Monday, February 18, 2013

Simple way to kill gerrymandering

District design has four different principles - two 'good' and two 'bad'.

The good ones are as follows:

  1. Design districts to represent a specific sub-culture or group.  The river folk, the farmers, the steel workers, the office workers, etc, ensuring every voice is heard.  This argues in favor of weirdly shaped districts to capture all of the culture, regardless of where they settle.  Here we are intentionally taking several minority views and concentrating them so that they have a voice.  The goal here is to group them over 55% , letting them win at least one district.
  2. Design districts to ensure that the general population of the state's views are accurately reflected by the district.  The idea here is to ensure that the majority has control of the majority of the districts., and the minority has control of a minority of the districts.   This involves dispersing the votes, not concentrating them.   If the state s 60% party A, 40% party B, then make sure that 60% of the districts are dominated by party A and 40% are dominated by party B.
The evil ones are as follows:

  1. Concentrate a minority so that their votes are all wasted on one district.  The goal here is to group them over 70% so that they only get one district (or as few as possible).
  2. Salt the majorities everywhere so that they win all districts, ideally preventing minorities from concentrating and even winning a single district.  But failing that keeping the minority under-represented.
At first glance, the methods look similar.   But let's talk about the difference is quote striking.

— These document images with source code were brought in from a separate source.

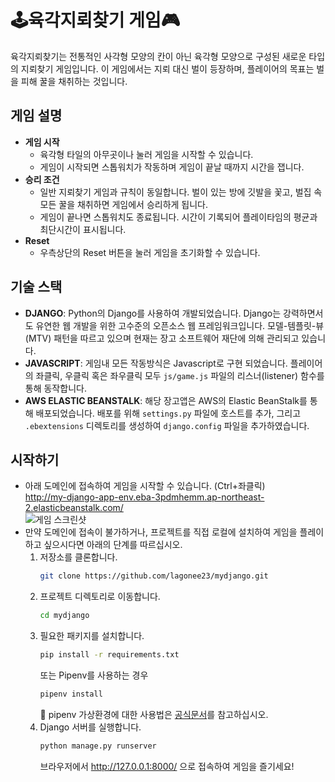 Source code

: # 🕹️육각지뢰찾기 게임🎮
육각지뢰찾기는 전통적인 사각형 모양의 칸이 아닌 육각형 모양으로 구성된 새로운 타입의 지뢰찾기 게임입니다. 이 게임에서는 지뢰 대신 벌이 등장하며, 플레이어의 목표는 벌을 피해 꿀을 채취하는 것입니다.

## 게임 설명
- **게임 시작**
    - 육각형 타일의 아무곳이나 눌러 게임을 시작할 수 있습니다.
    - 게임이 시작되면 스톱워치가 작동하며 게임이 끝날 때까지 시간을 잽니다.
- **승리 조건**
    - 일반 지뢰찾기 게임과 규칙이 동일합니다. 벌이 있는 방에 깃발을 꽃고, 벌집 속 모든 꿀을 채취하면 게임에서 승리하게 됩니다.
    - 게임이 끝나면 스톱워치도 종료됩니다. 시간이 기록되어 플레이타임의 평균과 최단시간이 표시됩니다.
- **Reset**
    - 우측상단의 Reset 버튼을 눌러 게임을 초기화할 수 있습니다.

## 기술 스택
- **DJANGO**: Python의 Django를 사용하여 개발되었습니다. Django는 강력하면서도 유연한 웹 개발을 위한 고수준의 오픈소스 웹 프레임워크입니다. 모델-템플릿-뷰(MTV) 패턴을 따르고 있으며 현재는 장고 소프트웨어 재단에 의해 관리되고 있습니다.
- **JAVASCRIPT**: 게임내 모든 작동방식은 Javascript로 구현 되었습니다. 플레이어의 좌클릭, 우클릭 혹은 좌우클릭 모두 `js/game.js` 파일의 리스너(listener) 함수를 통해 동작합니다. 
- **AWS ELASTIC BEANSTALK**: 해당 장고앱은 AWS의 Elastic BeanStalk를 통해 배포되었습니다. 배포를 위해 `settings.py` 파일에 호스트를 추가, 그리고 `.ebextensions` 디렉토리를 생성하여 `django.config` 파일을 추가하였습니다.

## 시작하기
- 아래 도메인에 접속하여 게임을 시작할 수 있습니다. (Ctrl+좌클릭)
    <br>
    http://my-django-app-env.eba-3pdmhemm.ap-northeast-2.elasticbeanstalk.com/ 
    <br>
![게임 스크린샷](https://github.com/lagonee23/mydjango/assets/59104524/491f733f-9316-48d3-8870-db38d801e36d)
- 만약 도메인에 접속이 불가하거나, 프로젝트를 직접 로컬에 설치하여 게임을 플레이하고 싶으시다면 아래의 단계를 따르십시오.
    1. 저장소를 클론합니다.
        ```bash
        git clone https://github.com/lagonee23/mydjango.git
        ```
    2. 프로젝트 디렉토리로 이동합니다.
        ```bash
        cd mydjango
        ```
    3. 필요한 패키지를 설치합니다.
        ```bash
        pip install -r requirements.txt
        ```
        또는 Pipenv를 사용하는 경우
        ```bash
        pipenv install
        ```
        🔑 pipenv 가상환경에 대한 사용법은 <a href="https://pipenv.pypa.io/en/latest/">공식문서</a>를 참고하십시오.
    4. Django 서버를 실행합니다.
        ```bash
        python manage.py runserver
        ```
        브라우저에서 http://127.0.0.1:8000/ 으로 접속하여 게임을 즐기세요!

Sub culture districting is designed for a goal of 55%.  Anything over 65% in effect does the OPPOSITE of the desired view.

There is NO ethical reason whatsoever to put in more than 70% of any minority group, race or creed.  Ever.  There is no reason to pump it up over 60%, unless you are being unethical.

Any district that where 60% or more of registered voters belong to one party can not touch a district that has less than 45% of registered voters from one party.  (Using data available at district creation.)

Because if you are concentrating a 'minority' to let them have one district, then you are not allowed to over-concentrate them, preventing them from having two districts.